The zeroes of the function are [tex]x = -3, \ \ x =2\sqrt{ 3}i, \ \ x =-2\sqrt{ 3}i[/tex].
Solution:
Given function:
[tex]f(x)=x^{3}+3 x^{2}+12 x+36[/tex]
To find the zeros of the function:
⇒ f(x) = 0
[tex]\Rightarrow x^{3}+3 x^{2}+12 x+36=0[/tex]
[tex]\Rightarrow (x^{3}+3 x^{2})+(12 x+36)=0[/tex]
Take x² as common in first bracket and take 12 as common in 2nd bracket.

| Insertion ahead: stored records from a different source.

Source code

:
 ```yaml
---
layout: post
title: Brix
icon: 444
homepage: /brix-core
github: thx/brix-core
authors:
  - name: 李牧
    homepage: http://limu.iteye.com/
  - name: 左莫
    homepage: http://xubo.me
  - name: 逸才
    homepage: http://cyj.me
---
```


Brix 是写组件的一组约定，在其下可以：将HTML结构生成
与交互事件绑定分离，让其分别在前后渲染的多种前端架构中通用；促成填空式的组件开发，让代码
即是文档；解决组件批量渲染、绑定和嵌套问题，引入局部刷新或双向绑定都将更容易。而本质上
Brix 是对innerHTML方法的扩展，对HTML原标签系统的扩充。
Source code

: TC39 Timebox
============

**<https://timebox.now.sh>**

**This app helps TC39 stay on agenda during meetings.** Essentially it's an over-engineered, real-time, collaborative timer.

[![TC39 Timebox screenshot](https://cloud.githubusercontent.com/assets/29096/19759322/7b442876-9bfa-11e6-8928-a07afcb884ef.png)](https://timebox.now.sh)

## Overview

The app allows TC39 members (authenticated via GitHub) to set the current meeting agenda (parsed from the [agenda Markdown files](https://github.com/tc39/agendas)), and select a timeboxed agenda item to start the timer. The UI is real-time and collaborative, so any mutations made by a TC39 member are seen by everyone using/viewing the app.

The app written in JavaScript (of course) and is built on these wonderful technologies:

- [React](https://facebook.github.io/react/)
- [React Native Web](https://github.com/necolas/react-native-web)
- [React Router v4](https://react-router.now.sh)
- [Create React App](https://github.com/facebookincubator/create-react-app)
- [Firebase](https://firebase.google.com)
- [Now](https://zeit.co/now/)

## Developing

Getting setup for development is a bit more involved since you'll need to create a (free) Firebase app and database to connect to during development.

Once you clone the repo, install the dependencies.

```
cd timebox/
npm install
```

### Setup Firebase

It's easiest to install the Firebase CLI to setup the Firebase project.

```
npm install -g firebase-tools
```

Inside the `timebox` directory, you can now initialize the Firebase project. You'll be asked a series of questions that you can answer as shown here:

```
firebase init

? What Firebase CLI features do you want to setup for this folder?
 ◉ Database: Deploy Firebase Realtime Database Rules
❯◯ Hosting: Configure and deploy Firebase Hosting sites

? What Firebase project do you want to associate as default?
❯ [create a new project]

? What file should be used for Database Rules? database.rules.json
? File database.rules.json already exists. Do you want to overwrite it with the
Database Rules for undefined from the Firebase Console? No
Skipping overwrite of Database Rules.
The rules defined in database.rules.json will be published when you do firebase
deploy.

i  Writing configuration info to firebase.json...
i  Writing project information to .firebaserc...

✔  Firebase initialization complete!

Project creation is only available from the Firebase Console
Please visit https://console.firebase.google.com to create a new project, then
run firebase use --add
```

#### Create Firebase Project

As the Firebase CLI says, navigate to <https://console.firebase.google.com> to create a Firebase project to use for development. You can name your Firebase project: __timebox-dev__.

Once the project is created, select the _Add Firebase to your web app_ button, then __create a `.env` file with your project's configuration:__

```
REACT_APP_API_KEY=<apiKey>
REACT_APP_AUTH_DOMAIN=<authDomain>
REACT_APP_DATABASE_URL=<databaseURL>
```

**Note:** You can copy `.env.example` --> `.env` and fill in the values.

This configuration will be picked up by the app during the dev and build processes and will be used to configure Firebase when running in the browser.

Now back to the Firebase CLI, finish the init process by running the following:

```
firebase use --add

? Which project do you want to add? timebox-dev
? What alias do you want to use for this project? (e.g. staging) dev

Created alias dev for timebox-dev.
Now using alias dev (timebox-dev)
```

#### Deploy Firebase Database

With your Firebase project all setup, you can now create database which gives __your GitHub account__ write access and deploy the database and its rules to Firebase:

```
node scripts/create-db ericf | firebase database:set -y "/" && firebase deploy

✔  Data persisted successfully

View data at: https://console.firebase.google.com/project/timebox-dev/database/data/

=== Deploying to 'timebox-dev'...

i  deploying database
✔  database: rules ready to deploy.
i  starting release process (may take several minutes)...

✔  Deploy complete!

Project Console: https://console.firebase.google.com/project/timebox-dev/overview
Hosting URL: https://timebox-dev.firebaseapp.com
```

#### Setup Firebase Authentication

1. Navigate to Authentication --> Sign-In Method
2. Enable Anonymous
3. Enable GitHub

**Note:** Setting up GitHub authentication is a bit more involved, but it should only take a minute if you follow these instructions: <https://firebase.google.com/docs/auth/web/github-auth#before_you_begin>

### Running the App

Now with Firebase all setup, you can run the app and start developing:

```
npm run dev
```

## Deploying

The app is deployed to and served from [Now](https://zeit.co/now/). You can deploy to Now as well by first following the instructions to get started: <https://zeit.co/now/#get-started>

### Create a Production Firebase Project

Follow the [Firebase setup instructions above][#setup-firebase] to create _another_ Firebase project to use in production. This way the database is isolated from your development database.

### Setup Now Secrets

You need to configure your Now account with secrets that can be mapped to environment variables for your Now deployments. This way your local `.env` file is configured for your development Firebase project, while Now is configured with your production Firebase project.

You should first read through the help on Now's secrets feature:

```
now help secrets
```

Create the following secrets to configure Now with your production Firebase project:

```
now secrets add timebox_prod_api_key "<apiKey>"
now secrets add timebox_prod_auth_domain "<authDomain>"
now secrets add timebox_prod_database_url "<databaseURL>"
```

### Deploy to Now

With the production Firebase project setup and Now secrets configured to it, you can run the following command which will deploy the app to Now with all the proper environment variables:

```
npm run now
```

[tex]\Rightarrow x^2(x+3 )+12( x+3)=0[/tex]
Now, take common term (x + 3) outside.
[tex]\Rightarrow (x+3 ) (x^2+12)=0[/tex]
Using zero factor principle, If ab = 0 then a = 0 or b = 0.
[tex]x+3=0, \ \ x^2+12=0[/tex]
x = –3
[tex]x^2+12=0[/tex]
x² = –12
x² = 2² × 3 × –1
Taking square root on both sides, we get
[tex]\sqrt{x^2} =\pm\sqrt{2^2\times 3\times -1}[/tex]
[tex]x =\pm2\sqrt{ 3\times -1}[/tex]
we know that [tex]\sqrt{-1} =i[/tex].
[tex]x =\pm2\sqrt{ 3}i[/tex]
[tex]x =2\sqrt{ 3}i, \ \ x =-2\sqrt{ 3}i[/tex]
Hence the zeroes of the function are [tex]x = -3, \ \ x =2\sqrt{ 3}i, \ \ x =-2\sqrt{ 3}i[/tex].